1 Reply Latest reply on May 26, 2011 12:49 PM by wolfgangknauf

    EJB3 annotation question ...

    toddler

      Hi ...

      I am new to JBoss, EJB and EJB3 ...on a steep learning curve...

       

      We are moving to JBoss 5.1.0 from 4.3.0 and as part of this would like to move from EJB to EJB3.  I just read the following article: "EJB 3: From legacy technology to secret weapon" by Adam Bien here:

      http://www.javaworld.com/javaworld/jw-10-2008/jw-10-ejb3.html

       

      For our EJB to EJB3 change, I've investigating using annotations as described in the above article. In our existing EJB implementation, we create the remote interface, home interface, bean class, deployment descriptors (ejb-jar.xml, jboss.xml), etc.

       

      In the above article, it talks about using Declarative injection for the client, using

       

      @EJB

      private Service service;

       

      and the container injects the ClientBean, etc...

       

      Our client implementation is multi-threaded, performs async requests and uses a per package InterfaceMgr that creates a separate bean per thread (uses a MAP ...).

      We use stateful sessions.  Had to do this as got EJBExceptions related to a Stateful bean being used with a different tx context (async requests via thread pool)....

       

      So when a bean needs to be used the one doesn't existing for the thread/package, we create a new bean using the "Home".create() call.
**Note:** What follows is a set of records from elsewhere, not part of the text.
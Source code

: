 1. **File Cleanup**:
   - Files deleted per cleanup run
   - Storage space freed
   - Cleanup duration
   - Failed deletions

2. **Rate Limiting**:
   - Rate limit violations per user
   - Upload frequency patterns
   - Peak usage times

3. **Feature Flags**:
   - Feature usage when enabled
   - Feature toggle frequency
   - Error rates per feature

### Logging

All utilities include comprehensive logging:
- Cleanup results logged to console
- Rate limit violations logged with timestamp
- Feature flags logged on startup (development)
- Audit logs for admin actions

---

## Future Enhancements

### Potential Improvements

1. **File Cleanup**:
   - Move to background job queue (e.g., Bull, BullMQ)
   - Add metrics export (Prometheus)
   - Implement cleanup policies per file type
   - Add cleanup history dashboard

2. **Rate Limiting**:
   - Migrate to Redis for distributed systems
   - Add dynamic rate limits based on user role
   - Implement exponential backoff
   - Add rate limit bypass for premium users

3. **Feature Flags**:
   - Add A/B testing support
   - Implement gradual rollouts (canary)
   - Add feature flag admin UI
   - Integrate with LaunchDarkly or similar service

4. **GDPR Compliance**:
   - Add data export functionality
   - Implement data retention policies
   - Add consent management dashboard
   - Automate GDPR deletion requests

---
Code snippet ...

       

        Object lNarrowTo = initialContext_.lookup(EJB_NAME);

        MYCLASSHome = (EjbMYCLASSHome)             PortableRemoteObject.narrow(initialContext_.lookup(EJB_NAME),

                          EjbMYCLASSHome.class);

      ...

              bean = (EjbMYCLASS) PortableRemoteObject.narrow(

                      MYCLASSHome.create(...),

                      EjbMYCLASS.class);

       

      Is it possible to create a new bean when required using an annotation, when we don't have the "Home" interface ...?  If so, how?

       

      The idea being using annotations for everything and not manually (via tools) creating the remote interface, home interface, bean class, deployment descriptors (ejb-jar.xml, jboss.xml), etc. as we currently do.  I know we can continue to use all these artifacts, but ...

       

      Any suggested articles, tutorials, books I should read to come up to speed on this technology...

      Thanks...

        • 1. Re: EJB3 annotation question ...
          wolfgangknauf

          Hi,

           

          as you wrote, "Home interfaces" are gone in EJB 3.x.

          Bean instances are created whenever needed: if using an "@EJB" annotation, the server will create a new bean (or take an unused instance from the pool). If you inject a stateful session bean, the server will also take care to restore the state from some previous session.

           

          And if you perform a JNDI lookup, you will also get a fresh instance of the bean. I think that each lookup of a stateful bean will kill its state - so if you need a stateful bean, store it in some membervariable on the client side after the initial lookup.